Friday, 1 March 2013

Basic Sweet Pastry

sweet pastry

This basic sweet pastry mix can be used for all manner of sweet pastry products like apple pie to Bakewell tart or empire biscuits to individual sweet pastry cases, its versatile and reliable. For a richer paste use butter and add one third smooth semolina or rice flour to give it that added crunch, much like a traditional Scottish shortbread.
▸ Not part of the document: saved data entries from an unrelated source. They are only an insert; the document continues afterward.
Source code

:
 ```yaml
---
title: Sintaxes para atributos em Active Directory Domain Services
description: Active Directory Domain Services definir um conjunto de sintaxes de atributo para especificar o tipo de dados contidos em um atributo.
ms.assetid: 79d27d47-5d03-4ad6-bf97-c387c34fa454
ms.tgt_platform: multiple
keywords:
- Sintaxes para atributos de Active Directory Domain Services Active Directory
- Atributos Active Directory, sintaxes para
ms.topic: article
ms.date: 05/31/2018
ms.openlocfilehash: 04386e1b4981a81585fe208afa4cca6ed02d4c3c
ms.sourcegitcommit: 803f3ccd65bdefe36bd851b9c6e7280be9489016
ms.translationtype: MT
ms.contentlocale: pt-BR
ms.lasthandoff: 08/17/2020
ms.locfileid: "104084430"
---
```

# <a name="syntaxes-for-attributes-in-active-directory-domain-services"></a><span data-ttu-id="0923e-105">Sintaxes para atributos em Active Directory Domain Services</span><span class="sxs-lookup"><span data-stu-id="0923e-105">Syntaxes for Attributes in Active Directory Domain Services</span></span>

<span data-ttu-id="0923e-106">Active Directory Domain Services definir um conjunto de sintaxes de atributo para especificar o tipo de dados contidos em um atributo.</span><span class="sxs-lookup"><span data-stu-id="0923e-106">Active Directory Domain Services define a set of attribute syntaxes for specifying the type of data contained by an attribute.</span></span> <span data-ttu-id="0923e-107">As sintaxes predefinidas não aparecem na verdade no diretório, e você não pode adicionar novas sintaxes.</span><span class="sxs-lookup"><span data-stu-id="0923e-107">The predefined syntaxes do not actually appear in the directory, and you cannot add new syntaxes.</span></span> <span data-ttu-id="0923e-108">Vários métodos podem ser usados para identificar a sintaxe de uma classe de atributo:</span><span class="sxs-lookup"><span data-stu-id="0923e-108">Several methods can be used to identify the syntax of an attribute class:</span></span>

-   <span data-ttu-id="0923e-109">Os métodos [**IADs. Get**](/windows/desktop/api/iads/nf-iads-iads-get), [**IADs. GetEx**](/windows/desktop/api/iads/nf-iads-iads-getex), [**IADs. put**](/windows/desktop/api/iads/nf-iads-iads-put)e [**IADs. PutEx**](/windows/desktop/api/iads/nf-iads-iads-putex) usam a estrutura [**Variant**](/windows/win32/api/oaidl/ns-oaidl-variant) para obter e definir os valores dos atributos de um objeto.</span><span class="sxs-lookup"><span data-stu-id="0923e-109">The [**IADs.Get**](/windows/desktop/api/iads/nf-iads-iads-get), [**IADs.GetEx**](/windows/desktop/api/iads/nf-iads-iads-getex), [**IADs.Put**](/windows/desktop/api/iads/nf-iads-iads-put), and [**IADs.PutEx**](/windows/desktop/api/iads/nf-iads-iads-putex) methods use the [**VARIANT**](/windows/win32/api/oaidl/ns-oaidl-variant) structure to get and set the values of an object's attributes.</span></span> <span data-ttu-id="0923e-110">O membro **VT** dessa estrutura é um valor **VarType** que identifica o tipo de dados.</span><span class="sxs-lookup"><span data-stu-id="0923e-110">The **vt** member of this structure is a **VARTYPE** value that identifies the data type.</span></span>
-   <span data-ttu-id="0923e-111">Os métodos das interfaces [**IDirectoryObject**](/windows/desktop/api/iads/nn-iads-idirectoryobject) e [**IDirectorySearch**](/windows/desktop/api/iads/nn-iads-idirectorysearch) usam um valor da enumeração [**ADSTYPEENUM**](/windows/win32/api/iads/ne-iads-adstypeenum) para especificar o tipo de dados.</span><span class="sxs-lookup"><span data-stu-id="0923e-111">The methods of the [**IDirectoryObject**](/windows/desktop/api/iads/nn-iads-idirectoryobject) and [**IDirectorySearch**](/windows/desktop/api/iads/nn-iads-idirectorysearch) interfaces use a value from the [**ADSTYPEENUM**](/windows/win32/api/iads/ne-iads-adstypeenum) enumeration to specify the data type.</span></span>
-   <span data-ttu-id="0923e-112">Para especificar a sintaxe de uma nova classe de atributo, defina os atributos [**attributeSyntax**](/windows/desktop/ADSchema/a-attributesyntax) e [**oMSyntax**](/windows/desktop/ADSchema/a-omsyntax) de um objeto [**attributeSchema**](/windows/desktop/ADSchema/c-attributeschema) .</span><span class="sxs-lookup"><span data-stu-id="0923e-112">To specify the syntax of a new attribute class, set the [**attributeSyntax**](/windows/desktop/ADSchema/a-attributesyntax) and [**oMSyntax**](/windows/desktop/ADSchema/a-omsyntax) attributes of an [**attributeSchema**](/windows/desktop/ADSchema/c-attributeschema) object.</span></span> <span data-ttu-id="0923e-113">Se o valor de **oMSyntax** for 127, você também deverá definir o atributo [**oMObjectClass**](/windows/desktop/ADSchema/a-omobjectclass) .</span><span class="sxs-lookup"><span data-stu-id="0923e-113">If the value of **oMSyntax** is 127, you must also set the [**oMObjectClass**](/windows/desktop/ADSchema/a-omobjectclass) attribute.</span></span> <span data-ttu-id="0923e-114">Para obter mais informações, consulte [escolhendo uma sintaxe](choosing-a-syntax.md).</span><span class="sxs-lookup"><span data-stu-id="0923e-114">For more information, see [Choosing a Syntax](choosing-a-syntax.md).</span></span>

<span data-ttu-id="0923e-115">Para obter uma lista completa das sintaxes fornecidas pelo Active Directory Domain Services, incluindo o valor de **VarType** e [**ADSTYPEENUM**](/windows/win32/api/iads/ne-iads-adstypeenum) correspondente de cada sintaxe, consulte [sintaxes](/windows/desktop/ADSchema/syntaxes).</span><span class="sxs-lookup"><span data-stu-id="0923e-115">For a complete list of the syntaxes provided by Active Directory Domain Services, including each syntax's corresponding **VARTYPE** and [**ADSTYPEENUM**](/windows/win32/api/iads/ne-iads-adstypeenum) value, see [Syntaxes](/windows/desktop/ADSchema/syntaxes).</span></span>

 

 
250g Plain or winter flour
125g Cake margarine (Use butter if you want a richer buttery flavour)
60g Fine caster sugar (You can use icing sugar if you want a crisper crumbly bite)
20-30ml cold water (only add enough to get the sugar into a smooth paste)
egg yellow colour

sweet pastry

Step 1
Put your sugar into a bowl and add just enough water to dissolve the sugar, you want as dry a paste as you can get, then add a drop of egg yellow colour. Leave to dissolve then move on to the next stage…

Step 2
Add flour and chopped margarine into mixing bowl, mix with dough hook until it starts coming together. You can now add your dissolved sugar to the mix, continue to mix on a low speed until the sweet paste starts to come away from the sides of the mixing bowl, finish off by hand.

Step 3
Knead the sweet paste together until you have a firm dough, sprinkle with flour to make the task easier. If the pastry is too soft then wrap with cling film and refrigerate for 30 minutes. Do not overwork the sweet paste, flour your work area and flatten sweet paste with your hand, begin to roll out with a rolling pin. You have to use a degree of care when handling this sweet paste, so don't be too heavy handed, you need light fingers.